Da bebè a eroina esistenzialista: gli abiti di Emma Stone in Poor Things
L’effetto finale non sarebbe tale senza il lavoro sui costumi di Emma Stone nel film a cura di Holly Waddington. L’importanza delle forme e dei volumi accompagna visivamente il percorso di crescita della protagonista; se prima indossa abiti dai colori tenui, ricchi di sbuffi e arricciature, come quelli realizzati per i bebè, la ritroviamo alla fine del suo percorso, dopo l’influenza del clima culturale parigino, con geometrici outfit dai colori scuri e linee semplici.

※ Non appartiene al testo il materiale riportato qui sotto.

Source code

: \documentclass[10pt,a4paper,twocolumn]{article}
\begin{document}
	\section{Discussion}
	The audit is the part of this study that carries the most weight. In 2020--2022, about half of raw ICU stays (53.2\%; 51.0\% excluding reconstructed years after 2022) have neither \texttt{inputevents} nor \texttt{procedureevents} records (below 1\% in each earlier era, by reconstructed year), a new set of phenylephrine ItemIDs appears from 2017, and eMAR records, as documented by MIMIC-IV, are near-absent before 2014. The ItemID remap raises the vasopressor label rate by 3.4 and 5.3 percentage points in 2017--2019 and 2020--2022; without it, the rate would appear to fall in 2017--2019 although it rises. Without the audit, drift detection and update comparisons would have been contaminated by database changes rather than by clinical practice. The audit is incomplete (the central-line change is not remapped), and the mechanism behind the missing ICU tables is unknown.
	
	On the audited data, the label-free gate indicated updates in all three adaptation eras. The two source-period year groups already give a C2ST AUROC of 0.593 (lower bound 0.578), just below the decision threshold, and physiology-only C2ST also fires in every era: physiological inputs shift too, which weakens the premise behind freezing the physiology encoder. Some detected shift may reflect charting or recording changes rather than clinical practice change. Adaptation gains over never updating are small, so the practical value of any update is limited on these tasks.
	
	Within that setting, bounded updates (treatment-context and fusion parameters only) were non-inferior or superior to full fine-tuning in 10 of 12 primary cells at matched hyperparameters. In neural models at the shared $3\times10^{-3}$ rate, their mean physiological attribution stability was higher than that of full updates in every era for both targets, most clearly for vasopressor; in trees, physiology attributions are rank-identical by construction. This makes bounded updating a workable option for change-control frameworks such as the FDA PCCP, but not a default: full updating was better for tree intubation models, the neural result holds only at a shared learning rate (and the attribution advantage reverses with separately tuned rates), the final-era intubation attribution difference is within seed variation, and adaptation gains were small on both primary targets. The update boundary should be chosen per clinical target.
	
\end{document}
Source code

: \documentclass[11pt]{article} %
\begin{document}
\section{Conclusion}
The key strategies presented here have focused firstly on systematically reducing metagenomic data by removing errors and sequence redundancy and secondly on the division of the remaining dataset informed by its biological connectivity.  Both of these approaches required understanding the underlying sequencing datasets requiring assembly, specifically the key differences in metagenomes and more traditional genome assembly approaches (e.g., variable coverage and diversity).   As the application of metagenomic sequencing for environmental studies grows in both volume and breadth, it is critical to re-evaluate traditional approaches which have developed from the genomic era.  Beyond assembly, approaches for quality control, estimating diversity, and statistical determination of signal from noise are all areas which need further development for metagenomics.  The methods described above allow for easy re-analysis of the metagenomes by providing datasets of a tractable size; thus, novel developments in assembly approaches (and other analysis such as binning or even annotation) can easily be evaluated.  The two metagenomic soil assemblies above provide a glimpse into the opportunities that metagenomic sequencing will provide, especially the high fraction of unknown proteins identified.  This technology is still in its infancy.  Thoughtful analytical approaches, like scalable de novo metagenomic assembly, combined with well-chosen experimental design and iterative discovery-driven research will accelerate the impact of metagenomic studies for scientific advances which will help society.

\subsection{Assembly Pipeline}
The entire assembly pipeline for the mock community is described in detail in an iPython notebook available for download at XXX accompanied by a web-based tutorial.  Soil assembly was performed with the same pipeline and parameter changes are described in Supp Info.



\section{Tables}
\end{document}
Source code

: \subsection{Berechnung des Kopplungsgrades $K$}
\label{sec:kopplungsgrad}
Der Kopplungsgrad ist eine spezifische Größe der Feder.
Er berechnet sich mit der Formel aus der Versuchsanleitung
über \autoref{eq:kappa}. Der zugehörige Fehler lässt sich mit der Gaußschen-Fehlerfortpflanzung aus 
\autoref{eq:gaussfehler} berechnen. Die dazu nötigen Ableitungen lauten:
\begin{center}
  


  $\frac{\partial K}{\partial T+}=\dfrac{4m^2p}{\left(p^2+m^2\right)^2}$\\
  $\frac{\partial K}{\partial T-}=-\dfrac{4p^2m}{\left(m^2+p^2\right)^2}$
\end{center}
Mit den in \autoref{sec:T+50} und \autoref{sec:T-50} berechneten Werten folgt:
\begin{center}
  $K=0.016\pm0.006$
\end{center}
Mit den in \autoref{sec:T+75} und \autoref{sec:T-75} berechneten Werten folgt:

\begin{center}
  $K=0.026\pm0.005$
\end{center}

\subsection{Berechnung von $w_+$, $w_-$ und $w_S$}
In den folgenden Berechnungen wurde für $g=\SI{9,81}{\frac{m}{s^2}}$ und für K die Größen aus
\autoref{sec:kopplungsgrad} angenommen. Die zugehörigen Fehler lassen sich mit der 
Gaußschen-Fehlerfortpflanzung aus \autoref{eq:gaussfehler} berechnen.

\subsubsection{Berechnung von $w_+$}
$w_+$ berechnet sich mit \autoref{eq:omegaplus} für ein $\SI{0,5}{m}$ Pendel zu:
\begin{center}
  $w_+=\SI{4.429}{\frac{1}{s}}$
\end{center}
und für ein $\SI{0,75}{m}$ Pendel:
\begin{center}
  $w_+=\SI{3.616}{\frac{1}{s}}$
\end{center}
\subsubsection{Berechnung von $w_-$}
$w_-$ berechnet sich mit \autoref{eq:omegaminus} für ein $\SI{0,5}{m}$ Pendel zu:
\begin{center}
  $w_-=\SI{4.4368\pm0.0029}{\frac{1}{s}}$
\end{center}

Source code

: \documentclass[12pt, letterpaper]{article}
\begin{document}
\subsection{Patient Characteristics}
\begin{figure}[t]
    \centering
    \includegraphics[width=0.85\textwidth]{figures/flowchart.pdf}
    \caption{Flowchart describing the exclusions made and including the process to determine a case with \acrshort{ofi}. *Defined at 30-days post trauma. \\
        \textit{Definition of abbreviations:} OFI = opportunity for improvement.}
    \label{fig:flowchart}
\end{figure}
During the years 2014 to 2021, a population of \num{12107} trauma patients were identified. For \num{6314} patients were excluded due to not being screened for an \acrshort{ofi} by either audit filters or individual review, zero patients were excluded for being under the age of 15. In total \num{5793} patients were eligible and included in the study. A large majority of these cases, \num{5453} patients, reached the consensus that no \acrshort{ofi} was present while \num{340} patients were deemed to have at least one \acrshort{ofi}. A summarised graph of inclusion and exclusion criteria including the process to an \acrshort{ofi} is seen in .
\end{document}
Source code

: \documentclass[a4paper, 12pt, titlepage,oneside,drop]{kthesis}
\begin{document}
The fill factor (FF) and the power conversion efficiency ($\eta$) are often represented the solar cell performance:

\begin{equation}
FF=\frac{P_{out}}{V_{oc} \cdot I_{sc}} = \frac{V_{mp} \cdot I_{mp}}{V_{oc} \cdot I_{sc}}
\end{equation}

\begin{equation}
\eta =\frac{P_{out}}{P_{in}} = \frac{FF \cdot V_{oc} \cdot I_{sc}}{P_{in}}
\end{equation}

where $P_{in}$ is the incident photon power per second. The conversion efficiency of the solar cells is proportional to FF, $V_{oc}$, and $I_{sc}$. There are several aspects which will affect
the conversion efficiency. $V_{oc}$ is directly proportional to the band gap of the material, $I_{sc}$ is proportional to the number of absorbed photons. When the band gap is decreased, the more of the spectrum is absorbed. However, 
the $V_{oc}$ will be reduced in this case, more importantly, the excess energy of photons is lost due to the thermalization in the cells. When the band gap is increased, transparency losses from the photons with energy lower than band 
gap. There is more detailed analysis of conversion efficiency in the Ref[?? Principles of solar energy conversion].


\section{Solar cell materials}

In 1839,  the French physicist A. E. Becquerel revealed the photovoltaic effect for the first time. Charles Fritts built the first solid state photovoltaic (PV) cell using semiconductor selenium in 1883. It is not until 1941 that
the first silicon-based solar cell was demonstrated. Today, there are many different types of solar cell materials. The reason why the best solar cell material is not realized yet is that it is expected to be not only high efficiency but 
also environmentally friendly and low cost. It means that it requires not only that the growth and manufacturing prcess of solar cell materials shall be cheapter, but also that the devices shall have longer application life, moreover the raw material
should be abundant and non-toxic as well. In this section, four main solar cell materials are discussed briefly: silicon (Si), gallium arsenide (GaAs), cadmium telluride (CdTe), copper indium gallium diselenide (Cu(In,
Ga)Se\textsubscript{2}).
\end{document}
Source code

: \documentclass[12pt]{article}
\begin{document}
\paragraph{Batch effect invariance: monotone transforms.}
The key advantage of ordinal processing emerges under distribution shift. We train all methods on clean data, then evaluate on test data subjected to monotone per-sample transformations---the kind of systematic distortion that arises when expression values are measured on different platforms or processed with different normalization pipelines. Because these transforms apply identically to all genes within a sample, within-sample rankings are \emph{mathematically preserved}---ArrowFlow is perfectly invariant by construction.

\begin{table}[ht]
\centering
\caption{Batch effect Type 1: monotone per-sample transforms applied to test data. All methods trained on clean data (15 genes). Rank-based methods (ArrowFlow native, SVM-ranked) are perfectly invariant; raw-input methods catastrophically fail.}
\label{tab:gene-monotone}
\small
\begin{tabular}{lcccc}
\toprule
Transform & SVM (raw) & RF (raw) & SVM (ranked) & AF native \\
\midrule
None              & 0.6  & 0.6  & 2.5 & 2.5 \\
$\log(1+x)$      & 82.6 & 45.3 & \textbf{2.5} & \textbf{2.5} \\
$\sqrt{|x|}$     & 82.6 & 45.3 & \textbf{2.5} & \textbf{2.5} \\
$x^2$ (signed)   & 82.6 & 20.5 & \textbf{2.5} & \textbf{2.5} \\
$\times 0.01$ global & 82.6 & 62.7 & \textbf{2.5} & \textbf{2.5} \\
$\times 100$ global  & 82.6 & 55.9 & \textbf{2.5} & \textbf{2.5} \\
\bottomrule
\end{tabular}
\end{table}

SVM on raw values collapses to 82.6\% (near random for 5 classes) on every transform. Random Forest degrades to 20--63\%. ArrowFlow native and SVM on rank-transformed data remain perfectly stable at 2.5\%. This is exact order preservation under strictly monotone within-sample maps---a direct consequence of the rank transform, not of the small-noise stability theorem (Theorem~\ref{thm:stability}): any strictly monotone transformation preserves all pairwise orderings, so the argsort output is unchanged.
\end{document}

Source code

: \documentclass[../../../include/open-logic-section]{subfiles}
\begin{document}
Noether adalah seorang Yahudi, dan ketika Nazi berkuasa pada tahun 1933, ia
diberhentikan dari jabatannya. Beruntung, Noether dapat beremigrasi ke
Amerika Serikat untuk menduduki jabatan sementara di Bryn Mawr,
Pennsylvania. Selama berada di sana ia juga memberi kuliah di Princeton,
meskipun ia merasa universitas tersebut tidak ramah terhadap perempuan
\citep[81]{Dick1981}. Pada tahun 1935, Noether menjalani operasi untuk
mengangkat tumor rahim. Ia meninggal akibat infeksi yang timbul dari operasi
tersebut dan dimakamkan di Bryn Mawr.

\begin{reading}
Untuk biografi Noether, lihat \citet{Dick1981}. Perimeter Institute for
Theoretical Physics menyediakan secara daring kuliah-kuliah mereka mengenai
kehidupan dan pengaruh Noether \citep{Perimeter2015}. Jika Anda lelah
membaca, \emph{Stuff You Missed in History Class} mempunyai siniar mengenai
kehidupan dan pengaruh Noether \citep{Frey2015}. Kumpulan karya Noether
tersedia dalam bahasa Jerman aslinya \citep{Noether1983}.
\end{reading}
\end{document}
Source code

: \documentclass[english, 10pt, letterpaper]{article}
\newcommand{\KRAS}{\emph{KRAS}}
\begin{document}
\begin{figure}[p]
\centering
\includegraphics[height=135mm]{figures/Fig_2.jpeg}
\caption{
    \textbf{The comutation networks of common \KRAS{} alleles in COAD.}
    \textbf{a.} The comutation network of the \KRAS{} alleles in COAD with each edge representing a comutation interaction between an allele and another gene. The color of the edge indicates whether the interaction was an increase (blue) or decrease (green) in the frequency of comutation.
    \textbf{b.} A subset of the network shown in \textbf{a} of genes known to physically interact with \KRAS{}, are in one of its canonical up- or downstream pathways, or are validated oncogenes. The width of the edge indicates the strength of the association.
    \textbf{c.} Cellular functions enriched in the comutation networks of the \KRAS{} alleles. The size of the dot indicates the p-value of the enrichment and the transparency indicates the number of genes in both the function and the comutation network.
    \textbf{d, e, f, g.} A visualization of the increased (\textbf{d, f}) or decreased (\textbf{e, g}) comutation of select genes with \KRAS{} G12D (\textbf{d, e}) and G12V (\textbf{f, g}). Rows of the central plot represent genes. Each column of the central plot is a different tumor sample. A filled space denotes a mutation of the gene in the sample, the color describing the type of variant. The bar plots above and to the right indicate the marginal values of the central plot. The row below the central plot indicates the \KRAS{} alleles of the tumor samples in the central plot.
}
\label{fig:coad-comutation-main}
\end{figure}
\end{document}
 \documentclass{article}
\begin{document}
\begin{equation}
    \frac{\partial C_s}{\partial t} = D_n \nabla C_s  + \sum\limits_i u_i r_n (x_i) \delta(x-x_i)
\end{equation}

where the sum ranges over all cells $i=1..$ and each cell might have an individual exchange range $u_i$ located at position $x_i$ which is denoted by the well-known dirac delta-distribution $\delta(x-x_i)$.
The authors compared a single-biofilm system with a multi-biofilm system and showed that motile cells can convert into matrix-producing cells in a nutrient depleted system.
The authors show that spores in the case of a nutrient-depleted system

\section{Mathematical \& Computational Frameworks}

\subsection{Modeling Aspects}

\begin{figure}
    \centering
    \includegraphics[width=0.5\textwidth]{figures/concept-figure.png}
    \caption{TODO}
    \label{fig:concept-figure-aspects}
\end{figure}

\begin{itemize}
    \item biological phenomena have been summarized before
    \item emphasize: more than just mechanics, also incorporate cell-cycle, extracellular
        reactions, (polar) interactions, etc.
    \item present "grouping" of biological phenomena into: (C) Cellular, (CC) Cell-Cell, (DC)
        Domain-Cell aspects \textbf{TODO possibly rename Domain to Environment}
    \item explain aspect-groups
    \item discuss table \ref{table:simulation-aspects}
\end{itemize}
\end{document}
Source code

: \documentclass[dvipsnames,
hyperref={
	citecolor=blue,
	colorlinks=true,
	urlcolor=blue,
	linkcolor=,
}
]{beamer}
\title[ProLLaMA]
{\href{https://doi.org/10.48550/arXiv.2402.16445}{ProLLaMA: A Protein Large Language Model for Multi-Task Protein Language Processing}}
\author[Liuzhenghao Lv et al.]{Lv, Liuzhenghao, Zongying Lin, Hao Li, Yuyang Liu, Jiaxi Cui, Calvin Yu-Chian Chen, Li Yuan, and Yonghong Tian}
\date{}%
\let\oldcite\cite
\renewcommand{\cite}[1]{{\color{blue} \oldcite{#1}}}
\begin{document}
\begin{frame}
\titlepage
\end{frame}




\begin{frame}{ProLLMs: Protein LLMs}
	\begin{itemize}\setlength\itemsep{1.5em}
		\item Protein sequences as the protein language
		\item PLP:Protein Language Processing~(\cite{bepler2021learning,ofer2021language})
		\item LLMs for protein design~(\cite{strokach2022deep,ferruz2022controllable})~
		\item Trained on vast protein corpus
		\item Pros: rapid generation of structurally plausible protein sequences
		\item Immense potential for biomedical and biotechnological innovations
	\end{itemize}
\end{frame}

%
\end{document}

Tra il rosa e il nero però assistiamo a una carrellata di abiti che traducono la sua forsennata sperimentazione: colori pieni, forme audaci, “maschere” di stoffa che mettono in scena la dissacrante rilettura delle imposizioni di stile vittoriane, che prevedevano vere e proprie gabbie di stecche e inflessibilità per il genere femminile.
In breve
In Poor Things Bella/Emma Stone reimpara a vivere, come una neonata nel corpo di una donna. Fa esperienza della crudeltà, del grottesco, della fragilità umana (e tediosamente maschile), ma scopre cosa significa scegliere per sé, essere padrona del proprio futuro.
Se il film di Lanthimos vi sembrerà un Barbie che ce l’ha fatta, è perché rappresenta solo l’altra faccia della medaglia di un discorso attuale di violenza e prevaricazioni, dalle quali Greta Gerwig si difende attraverso l’immaginario pop, mentre il regista greco sfrutta quello gotico/dark. Entrambi però ci donano – letteralmente – un elogio alla vagina delle loro protagoniste, e promuovono la piena libertà del corpo femminile. La riflessione sulla bellezza (innegabile) di Poor Things va rapportata alla drammaticità dell’attualità che vuole frantumare, si inserisce in un momento complesso e lo fa con forza, arrivando a divertire e incantare il suo pubblico.